On connaît l’histoire : dans le cirque Tetrallini, une petite troupe de valides et d’infirmes se côtoient. Hans et Frieda, nains tous deux, sont promis l’un à l’autre, mais Hans est fasciné par Cléopâtre, la belle et grande trapéziste qui s’amuse de lui … Evidemment l’histoire se termine mal. La grande caractéristique du film, et qui en fait une œuvre unique, c’est que les personnages d’infirmes sont joués par de véritables infirmes. La présence de ces handicapés monstrueux crée un malaise et est probablement la raison, postule O. R. Grim, de l’échec. Ce film « fait œuvre originale par la mise en scène de comédiens authentiquement infirmes, déclarant ouvertement dans cette fiction leur droit à commercer comme tout un chacun et avec tout un chacun sur les terres d’Eros », écrit O. R. Grim.

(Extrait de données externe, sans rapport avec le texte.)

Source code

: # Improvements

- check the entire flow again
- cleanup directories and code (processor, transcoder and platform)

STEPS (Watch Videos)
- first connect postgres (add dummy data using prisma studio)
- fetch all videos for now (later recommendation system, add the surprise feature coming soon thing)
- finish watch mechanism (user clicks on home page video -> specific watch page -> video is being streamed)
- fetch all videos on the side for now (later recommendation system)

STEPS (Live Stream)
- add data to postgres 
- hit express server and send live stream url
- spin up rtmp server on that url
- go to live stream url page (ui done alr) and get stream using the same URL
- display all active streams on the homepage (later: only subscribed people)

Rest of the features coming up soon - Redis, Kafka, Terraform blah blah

N’est-ce pas cela qui était insupportable pour le public des années trente ? Si ces infirmes monstrueux ont une vie érotique, ils nous deviennent trop proches.
Cette proximité, scandaleuse et terrifiante, est bien dans le projet de Tod Browning formulé dès le début du film par la présentation du bonimenteur évoquant la naissance des monstres : « Par un accident de naissance vous auriez pu être l’un d’eux. Ils n’ont pas demandé à venir au monde, pourtant ils sont nés ».
C’est donc le lien entre sexualité et infirmité qui est au centre du sujet. O. R. Grim poursuit ses réflexions au moyen d’une étude comparative avecElephant Man de David Lynch de 1980 et une série américaine plus récente, Carnivale, diffusée sur le câble en 2004, le point commun de ces trois œuvres étant l’Œdipe, avec l’idée que l’infirmité est une expiation de la faute oedipienne.
Ainsi, l’analyse de Freaks par O. R. Grim donne lieu à une interrogation sur les représentations fondamentales, mais le plus souvent méconnues car inconscientes, de l’infirmité dans le domaine social, introduisant la question du handicap dans le champ de l’anthropologie psychanalytique.